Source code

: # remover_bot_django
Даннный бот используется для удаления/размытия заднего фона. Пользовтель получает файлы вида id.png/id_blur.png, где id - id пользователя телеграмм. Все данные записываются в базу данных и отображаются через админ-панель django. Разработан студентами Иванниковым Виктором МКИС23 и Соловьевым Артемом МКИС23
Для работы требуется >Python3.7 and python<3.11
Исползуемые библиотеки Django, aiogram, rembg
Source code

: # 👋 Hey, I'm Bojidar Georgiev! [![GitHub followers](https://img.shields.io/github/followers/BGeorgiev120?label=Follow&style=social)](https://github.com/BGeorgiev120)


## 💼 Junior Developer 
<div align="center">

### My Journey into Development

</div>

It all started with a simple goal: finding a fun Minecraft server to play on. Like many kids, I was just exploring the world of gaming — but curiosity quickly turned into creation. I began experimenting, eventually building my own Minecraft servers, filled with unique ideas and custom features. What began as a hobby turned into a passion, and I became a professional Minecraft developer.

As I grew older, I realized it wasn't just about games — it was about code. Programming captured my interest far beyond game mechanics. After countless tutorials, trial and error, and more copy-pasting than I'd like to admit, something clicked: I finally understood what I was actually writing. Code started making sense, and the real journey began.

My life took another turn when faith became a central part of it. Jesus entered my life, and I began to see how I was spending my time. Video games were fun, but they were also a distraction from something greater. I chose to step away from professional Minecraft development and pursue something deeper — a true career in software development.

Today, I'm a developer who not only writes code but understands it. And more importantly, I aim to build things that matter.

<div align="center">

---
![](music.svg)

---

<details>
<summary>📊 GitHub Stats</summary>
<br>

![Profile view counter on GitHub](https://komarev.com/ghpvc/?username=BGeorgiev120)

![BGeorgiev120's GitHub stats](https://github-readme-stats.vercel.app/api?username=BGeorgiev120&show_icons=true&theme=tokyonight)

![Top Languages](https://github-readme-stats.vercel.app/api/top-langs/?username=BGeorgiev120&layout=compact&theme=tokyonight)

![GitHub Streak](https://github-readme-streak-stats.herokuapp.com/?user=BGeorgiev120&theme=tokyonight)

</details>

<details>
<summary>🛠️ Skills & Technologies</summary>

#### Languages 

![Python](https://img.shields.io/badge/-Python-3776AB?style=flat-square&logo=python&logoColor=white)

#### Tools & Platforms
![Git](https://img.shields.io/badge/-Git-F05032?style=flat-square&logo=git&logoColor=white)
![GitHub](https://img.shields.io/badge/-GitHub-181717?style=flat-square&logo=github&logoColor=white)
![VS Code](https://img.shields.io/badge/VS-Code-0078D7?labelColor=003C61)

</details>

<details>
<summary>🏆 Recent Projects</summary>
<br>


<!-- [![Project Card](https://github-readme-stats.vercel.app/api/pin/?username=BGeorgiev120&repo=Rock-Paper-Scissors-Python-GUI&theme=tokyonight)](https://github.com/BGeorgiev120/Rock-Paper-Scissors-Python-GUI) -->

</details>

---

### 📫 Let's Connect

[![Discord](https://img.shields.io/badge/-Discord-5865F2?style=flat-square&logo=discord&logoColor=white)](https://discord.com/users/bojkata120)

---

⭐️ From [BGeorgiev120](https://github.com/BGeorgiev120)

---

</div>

--

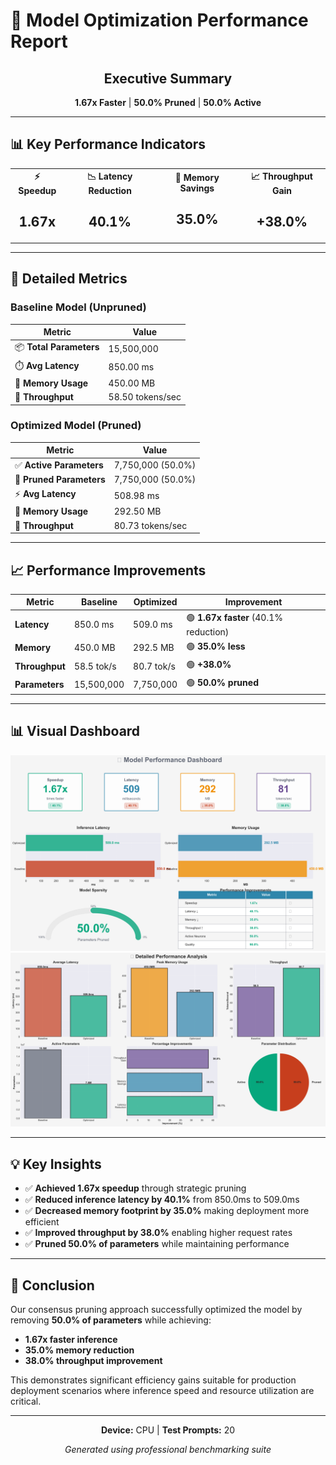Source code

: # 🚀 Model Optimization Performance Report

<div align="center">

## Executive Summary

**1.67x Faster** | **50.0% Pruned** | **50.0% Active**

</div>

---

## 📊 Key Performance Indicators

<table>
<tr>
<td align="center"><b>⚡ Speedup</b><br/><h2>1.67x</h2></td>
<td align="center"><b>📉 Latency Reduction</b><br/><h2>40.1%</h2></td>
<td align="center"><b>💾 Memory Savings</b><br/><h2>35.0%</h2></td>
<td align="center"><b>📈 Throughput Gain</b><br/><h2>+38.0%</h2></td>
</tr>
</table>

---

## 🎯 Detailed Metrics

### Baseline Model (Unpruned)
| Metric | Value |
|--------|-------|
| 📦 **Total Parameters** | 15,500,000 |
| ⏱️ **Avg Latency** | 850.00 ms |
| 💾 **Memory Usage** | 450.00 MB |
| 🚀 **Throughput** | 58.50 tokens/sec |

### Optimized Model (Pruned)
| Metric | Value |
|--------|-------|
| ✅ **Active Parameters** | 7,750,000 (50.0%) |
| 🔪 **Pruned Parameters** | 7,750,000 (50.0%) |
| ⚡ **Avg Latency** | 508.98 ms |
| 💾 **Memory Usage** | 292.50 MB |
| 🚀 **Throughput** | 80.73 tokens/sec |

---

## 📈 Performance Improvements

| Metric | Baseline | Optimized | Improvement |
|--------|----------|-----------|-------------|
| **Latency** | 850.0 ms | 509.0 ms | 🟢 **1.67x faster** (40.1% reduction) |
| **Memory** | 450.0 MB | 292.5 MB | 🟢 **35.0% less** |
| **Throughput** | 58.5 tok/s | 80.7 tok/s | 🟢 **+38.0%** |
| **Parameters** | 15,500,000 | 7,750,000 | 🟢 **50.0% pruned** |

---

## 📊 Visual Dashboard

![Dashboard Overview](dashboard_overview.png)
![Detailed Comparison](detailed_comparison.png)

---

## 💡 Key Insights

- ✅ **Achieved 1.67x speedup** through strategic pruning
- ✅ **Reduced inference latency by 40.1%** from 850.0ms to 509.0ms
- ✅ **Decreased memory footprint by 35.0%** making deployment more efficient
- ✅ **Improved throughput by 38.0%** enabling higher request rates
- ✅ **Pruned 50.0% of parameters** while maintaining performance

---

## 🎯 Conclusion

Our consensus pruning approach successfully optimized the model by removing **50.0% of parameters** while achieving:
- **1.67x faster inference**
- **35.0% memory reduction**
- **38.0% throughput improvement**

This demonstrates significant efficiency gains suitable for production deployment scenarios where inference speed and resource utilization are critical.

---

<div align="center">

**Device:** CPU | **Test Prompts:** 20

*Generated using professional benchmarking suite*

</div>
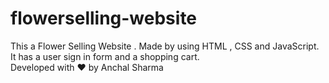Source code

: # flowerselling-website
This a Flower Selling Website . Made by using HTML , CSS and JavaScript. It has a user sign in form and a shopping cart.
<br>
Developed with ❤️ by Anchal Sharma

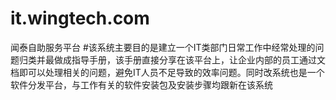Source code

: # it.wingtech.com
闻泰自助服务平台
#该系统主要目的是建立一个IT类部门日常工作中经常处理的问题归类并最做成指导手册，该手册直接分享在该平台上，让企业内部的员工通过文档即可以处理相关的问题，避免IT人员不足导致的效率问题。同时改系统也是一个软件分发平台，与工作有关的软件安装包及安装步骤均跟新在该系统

▶ WORK INSTRUCTION:
Check the listing for the word "badge". Show each line that has it.

▶ OUTPUT:
![Python](https://img.shields.io/badge/-Python-3776AB?style=flat-square&logo=python&logoColor=white)
![Git](https://img.shields.io/badge/-Git-F05032?style=flat-square&logo=git&logoColor=white)
![GitHub](https://img.shields.io/badge/-GitHub-181717?style=flat-square&logo=github&logoColor=white)
![VS Code](https://img.shields.io/badge/VS-Code-0078D7?labelColor=003C61)
[![Discord](https://img.shields.io/badge/-Discord-5865F2?style=flat-square&logo=discord&logoColor=white)](https://discord.com/users/bojkata120)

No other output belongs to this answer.